_DATASET ENTRIES_
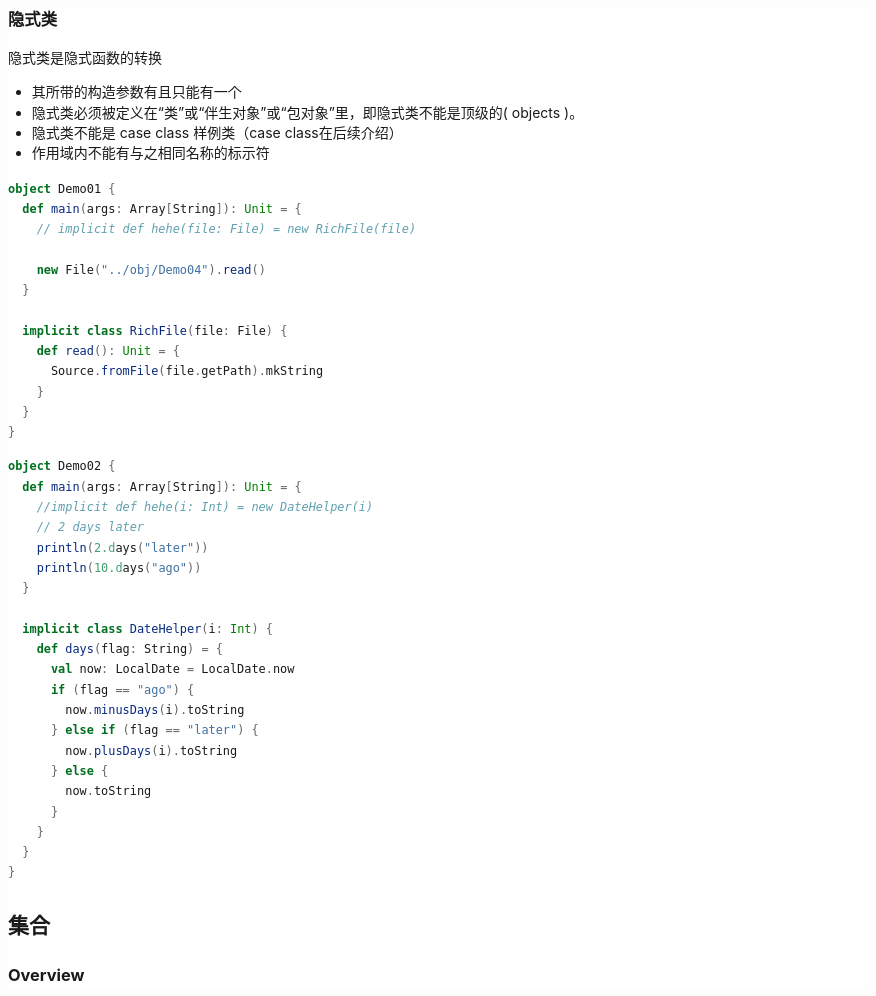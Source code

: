 ### 隐式类

隐式类是隐式函数的转换

* 其所带的构造参数有且只能有⼀个
* 隐式类必须被定义在“类”或“伴⽣对象”或“包对象”⾥，即隐式类不能是顶级的( objects )。
* 隐式类不能是 case class 样例类（case class在后续介绍）
* 作⽤域内不能有与之相同名称的标示符

```scala
object Demo01 {
  def main(args: Array[String]): Unit = {
    // implicit def hehe(file: File) = new RichFile(file)

    new File("../obj/Demo04").read()
  }
 
  implicit class RichFile(file: File) {
    def read(): Unit = {
      Source.fromFile(file.getPath).mkString
    }
  }
}
```

```scala
object Demo02 {
  def main(args: Array[String]): Unit = {
    //implicit def hehe(i: Int) = new DateHelper(i)
    // 2 days later
    println(2.days("later"))
    println(10.days("ago"))
  }

  implicit class DateHelper(i: Int) {
    def days(flag: String) = {
      val now: LocalDate = LocalDate.now
      if (flag == "ago") {
        now.minusDays(i).toString
      } else if (flag == "later") {
        now.plusDays(i).toString
      } else {
        now.toString
      }
    }
  }
}
```



## 集合

### Overview
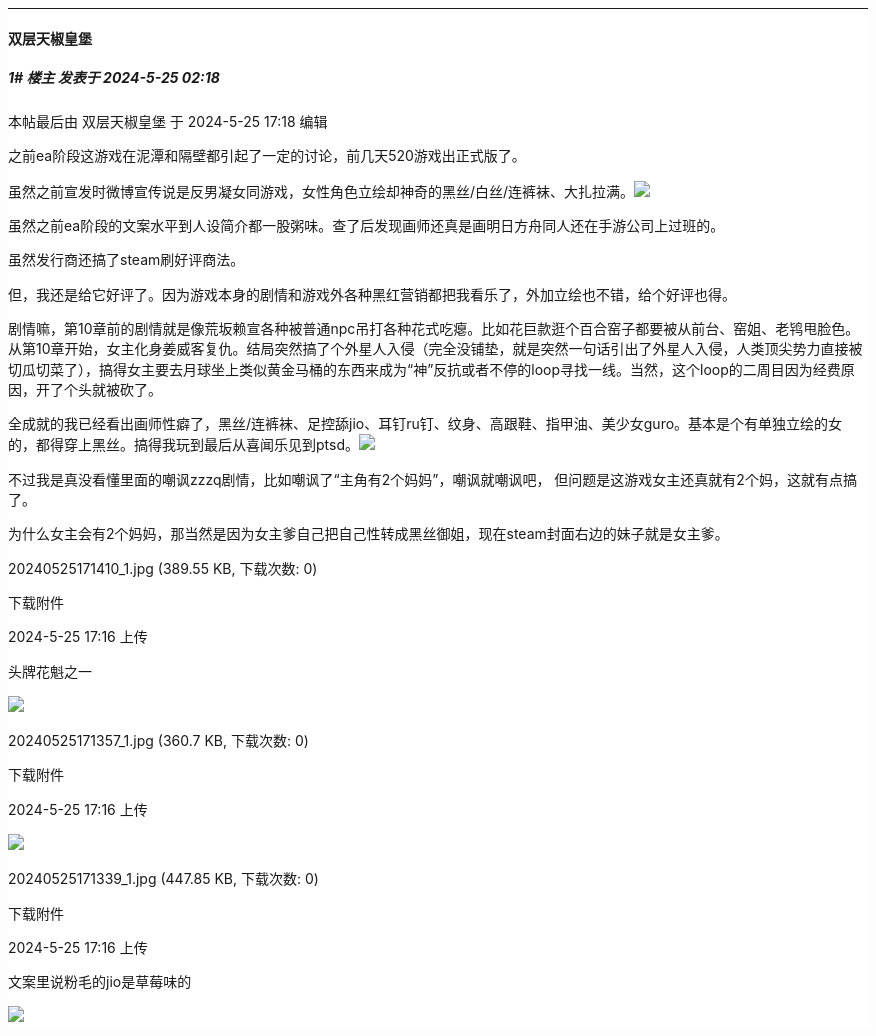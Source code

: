 ﻿
*****

####  双层天椒皇堡  
##### 1#       楼主       发表于 2024-5-25 02:18

 本帖最后由 双层天椒皇堡 于 2024-5-25 17:18 编辑 

之前ea阶段这游戏在泥潭和隔壁都引起了一定的讨论，前几天520游戏出正式版了。

虽然之前宣发时微博宣传说是反男凝女同游戏，女性角色立绘却神奇的黑丝/白丝/连裤袜、大扎拉满。<img src="https://static.saraba1st.com/image/smiley/face2017/111.png" referrerpolicy="no-referrer">

虽然之前ea阶段的文案水平到人设简介都一股粥味。查了后发现画师还真是画明日方舟同人还在手游公司上过班的。

虽然发行商还搞了steam刷好评商法。

但，我还是给它好评了。因为游戏本身的剧情和游戏外各种黑红营销都把我看乐了，外加立绘也不错，给个好评也得。

剧情嘛，第10章前的剧情就是像荒坂赖宣各种被普通npc吊打各种花式吃瘪。比如花巨款逛个百合窑子都要被从前台、窑姐、老鸨甩脸色。从第10章开始，女主化身姜威客复仇。结局突然搞了个外星人入侵（完全没铺垫，就是突然一句话引出了外星人入侵，人类顶尖势力直接被切瓜切菜了），搞得女主要去月球坐上类似黄金马桶的东西来成为“神”反抗或者不停的loop寻找一线。当然，这个loop的二周目因为经费原因，开了个头就被砍了。

全成就的我已经看出画师性癖了，黑丝/连裤袜、足控舔jio、耳钉ru钉、纹身、高跟鞋、指甲油、美少女guro。基本是个有单独立绘的女的，都得穿上黑丝。搞得我玩到最后从喜闻乐见到ptsd。<img src="https://static.saraba1st.com/image/smiley/face2017/174.png" referrerpolicy="no-referrer">

不过我是真没看懂里面的嘲讽zzzq剧情，比如嘲讽了“主角有2个妈妈”，嘲讽就嘲讽吧， 但问题是这游戏女主还真就有2个妈，这就有点搞了。

为什么女主会有2个妈妈，那当然是因为女主爹自己把自己性转成黑丝御姐，现在steam封面右边的妹子就是女主爹。

20240525171410_1.jpg
(389.55 KB, 下载次数: 0)

下载附件

2024-5-25 17:16 上传

头牌花魁之一

<img src="https://img.saraba1st.com/forum/202405/25/171614cfbnb3slplnpyfbq.jpg" referrerpolicy="no-referrer">

20240525171357_1.jpg
(360.7 KB, 下载次数: 0)

下载附件

2024-5-25 17:16 上传

<img src="https://img.saraba1st.com/forum/202405/25/171615ukxbfrlhauablabo.jpg" referrerpolicy="no-referrer">

20240525171339_1.jpg
(447.85 KB, 下载次数: 0)

下载附件

2024-5-25 17:16 上传

文案里说粉毛的jio是草莓味的

<img src="https://img.saraba1st.com/forum/202405/25/171616pse35zbbdkyz8bbx.jpg" referrerpolicy="no-referrer">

_TASK TO COMPLETE_
Going through the records above line by line, tally those with the word "smiley" and answer with the number only.

_SOLUTION TO THIS TASK_
2